» Brief:
Count how many lines in the entries below hold "Import". Only the number belongs in the answer.

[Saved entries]
____________________
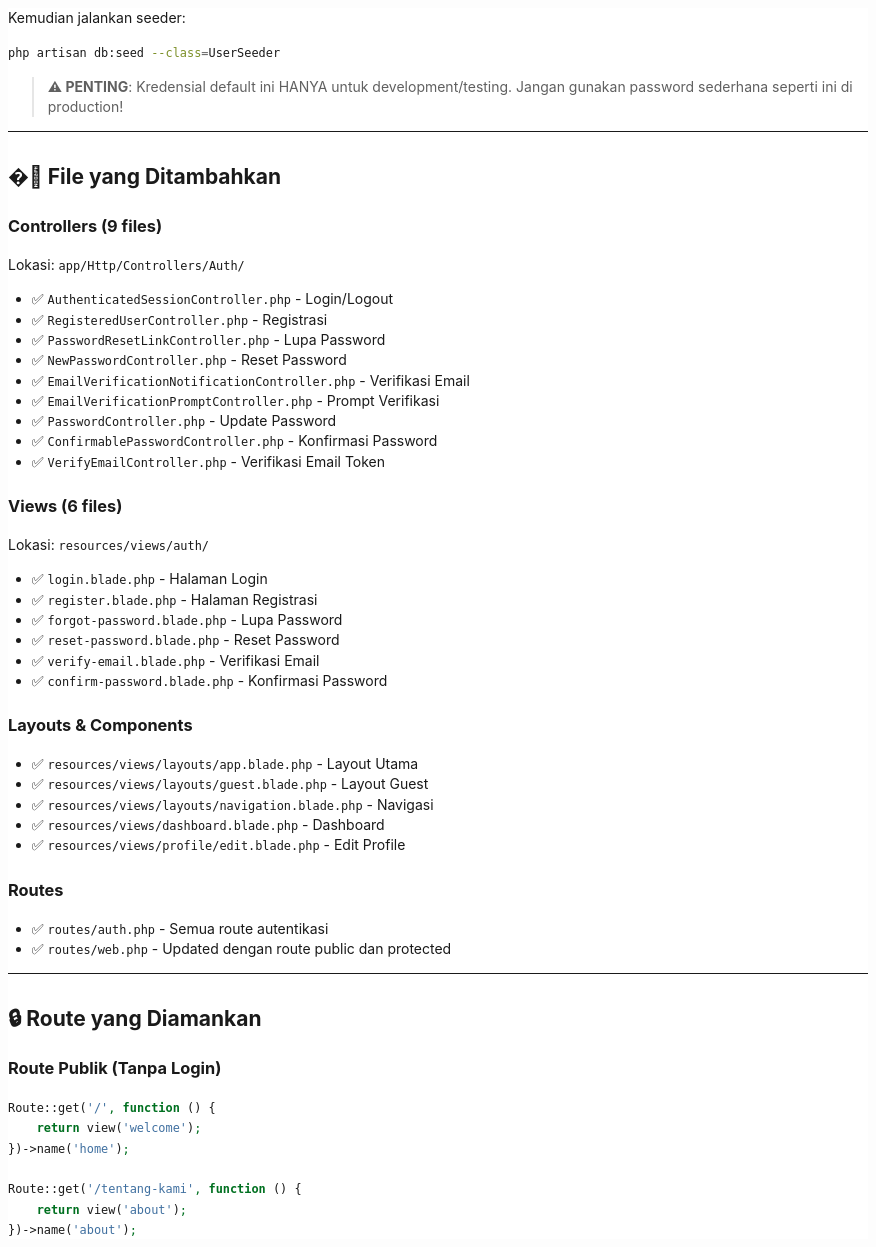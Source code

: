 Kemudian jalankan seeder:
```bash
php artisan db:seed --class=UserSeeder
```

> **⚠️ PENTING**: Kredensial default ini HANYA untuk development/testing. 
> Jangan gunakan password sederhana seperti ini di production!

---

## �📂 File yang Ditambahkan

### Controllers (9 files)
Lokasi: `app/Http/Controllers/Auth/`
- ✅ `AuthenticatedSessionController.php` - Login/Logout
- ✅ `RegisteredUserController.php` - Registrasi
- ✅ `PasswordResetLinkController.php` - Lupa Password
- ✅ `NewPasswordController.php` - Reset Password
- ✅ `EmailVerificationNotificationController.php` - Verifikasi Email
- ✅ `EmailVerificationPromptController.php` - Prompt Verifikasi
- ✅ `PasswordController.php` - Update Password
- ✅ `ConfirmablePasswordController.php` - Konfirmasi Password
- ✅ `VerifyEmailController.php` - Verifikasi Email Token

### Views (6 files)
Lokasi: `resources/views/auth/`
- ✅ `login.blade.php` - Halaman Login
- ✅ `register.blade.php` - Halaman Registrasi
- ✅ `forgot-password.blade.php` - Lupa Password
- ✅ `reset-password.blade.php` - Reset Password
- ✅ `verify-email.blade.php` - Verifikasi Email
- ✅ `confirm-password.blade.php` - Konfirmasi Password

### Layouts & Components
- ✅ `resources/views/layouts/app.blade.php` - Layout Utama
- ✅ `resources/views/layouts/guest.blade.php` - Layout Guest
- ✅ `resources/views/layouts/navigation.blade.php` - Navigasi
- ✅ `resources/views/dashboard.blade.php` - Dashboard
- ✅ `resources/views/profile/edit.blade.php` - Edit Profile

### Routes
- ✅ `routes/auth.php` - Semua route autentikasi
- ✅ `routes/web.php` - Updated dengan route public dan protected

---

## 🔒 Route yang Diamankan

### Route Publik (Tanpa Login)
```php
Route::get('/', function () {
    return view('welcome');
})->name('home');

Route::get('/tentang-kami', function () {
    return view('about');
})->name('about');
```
____________________
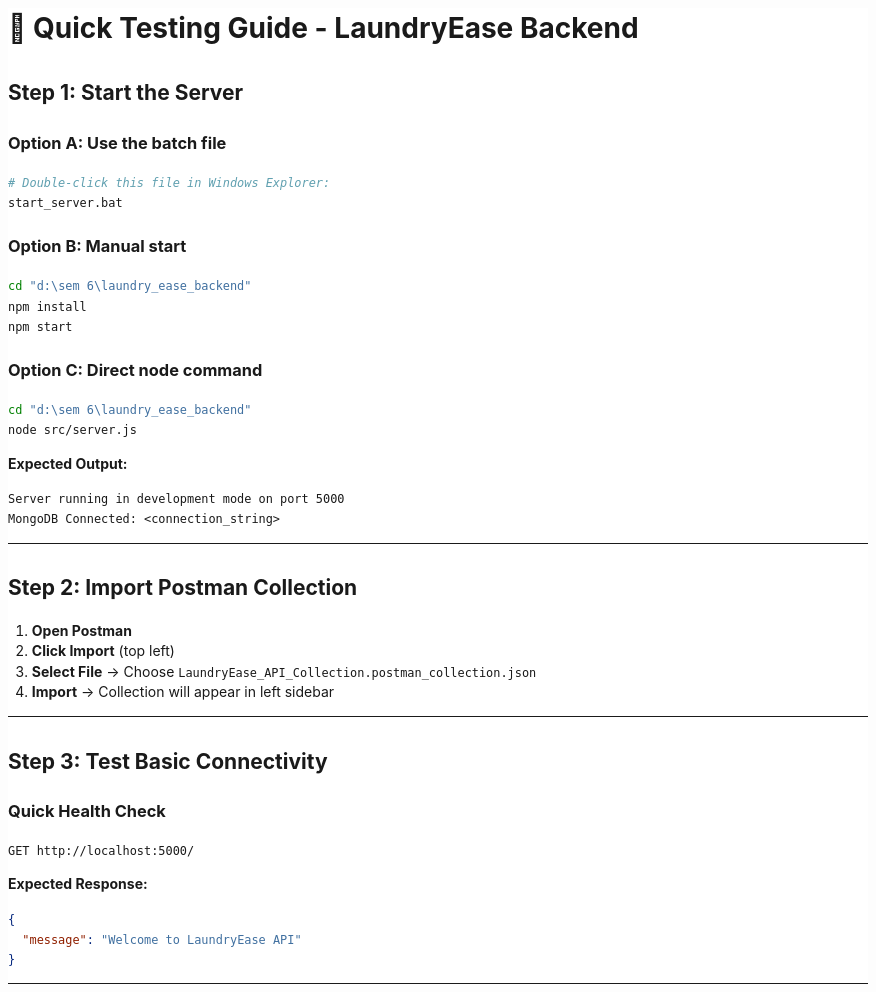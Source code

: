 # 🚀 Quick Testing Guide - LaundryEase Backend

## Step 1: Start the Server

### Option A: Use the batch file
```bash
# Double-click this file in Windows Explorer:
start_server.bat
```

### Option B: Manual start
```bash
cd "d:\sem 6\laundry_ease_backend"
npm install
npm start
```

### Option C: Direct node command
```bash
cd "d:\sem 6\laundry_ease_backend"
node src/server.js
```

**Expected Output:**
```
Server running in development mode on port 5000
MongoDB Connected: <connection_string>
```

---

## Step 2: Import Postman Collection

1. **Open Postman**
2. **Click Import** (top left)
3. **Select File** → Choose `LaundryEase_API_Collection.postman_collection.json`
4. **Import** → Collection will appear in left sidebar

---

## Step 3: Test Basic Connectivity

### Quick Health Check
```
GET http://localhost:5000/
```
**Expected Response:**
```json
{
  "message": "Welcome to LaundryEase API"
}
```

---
____________________
» Answer to the problem:
3